WHAT YOU SHOULD DO
For the word "typów", count the lines below that contain it. Give the number alone.
-----
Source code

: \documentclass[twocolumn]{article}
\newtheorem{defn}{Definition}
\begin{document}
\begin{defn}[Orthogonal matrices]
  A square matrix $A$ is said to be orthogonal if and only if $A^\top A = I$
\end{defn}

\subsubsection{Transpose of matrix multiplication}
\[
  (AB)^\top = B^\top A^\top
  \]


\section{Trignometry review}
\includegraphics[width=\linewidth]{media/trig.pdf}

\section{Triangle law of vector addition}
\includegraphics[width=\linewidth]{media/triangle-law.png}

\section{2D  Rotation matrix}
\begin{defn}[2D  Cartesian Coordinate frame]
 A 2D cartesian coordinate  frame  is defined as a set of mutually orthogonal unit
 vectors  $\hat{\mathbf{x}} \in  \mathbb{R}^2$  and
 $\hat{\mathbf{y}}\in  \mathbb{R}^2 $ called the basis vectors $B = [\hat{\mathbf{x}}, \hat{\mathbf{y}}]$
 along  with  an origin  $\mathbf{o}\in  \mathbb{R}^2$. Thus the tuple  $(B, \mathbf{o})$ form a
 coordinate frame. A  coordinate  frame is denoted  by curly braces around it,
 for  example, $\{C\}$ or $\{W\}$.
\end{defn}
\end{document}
-----
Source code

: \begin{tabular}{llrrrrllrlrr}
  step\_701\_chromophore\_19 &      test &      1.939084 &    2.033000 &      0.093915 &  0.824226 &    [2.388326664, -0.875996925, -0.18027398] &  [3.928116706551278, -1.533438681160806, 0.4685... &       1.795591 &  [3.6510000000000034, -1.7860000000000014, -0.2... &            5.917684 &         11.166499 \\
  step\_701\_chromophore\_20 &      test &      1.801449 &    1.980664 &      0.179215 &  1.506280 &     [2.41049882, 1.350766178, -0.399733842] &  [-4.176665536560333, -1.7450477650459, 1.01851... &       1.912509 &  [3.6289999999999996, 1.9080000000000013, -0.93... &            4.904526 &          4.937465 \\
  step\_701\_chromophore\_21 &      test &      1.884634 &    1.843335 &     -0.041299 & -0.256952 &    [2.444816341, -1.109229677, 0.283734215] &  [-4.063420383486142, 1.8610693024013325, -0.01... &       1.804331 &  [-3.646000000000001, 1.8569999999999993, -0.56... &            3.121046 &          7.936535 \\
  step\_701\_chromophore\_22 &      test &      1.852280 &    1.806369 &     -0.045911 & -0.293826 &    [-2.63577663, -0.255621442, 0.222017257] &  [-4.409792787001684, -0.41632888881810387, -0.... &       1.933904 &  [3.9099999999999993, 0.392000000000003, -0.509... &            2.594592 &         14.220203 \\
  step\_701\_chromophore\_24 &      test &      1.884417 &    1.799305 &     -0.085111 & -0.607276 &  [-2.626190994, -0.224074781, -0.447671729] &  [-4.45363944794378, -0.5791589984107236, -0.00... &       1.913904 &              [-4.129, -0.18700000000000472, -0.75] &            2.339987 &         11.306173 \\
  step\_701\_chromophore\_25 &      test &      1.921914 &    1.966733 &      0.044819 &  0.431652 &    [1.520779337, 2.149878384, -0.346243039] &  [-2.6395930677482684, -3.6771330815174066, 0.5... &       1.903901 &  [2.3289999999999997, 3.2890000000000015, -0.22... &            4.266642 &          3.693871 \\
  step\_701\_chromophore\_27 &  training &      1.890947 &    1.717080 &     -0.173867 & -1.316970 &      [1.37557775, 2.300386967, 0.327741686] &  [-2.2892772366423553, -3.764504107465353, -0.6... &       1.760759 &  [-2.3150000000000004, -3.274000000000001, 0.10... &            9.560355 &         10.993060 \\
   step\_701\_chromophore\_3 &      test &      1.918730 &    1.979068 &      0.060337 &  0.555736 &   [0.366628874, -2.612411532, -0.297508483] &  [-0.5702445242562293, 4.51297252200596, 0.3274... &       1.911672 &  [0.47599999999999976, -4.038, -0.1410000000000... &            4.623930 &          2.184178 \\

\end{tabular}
-----
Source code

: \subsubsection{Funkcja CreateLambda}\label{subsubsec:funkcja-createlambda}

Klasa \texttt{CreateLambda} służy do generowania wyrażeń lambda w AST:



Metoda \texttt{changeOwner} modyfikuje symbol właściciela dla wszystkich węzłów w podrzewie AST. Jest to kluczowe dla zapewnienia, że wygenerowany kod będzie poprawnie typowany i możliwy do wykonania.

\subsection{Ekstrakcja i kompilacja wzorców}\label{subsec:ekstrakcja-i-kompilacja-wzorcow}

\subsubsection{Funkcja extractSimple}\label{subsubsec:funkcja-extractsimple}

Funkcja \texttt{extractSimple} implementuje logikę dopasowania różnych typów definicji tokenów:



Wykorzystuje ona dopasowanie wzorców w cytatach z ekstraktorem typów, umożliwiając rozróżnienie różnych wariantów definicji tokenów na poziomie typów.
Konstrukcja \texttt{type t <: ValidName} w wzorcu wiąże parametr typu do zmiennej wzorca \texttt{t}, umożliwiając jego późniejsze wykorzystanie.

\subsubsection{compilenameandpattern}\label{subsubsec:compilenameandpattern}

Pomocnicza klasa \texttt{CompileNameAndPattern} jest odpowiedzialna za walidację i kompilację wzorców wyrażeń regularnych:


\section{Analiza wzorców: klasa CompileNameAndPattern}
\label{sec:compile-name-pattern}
-----
RESULT FOR THIS TASK
2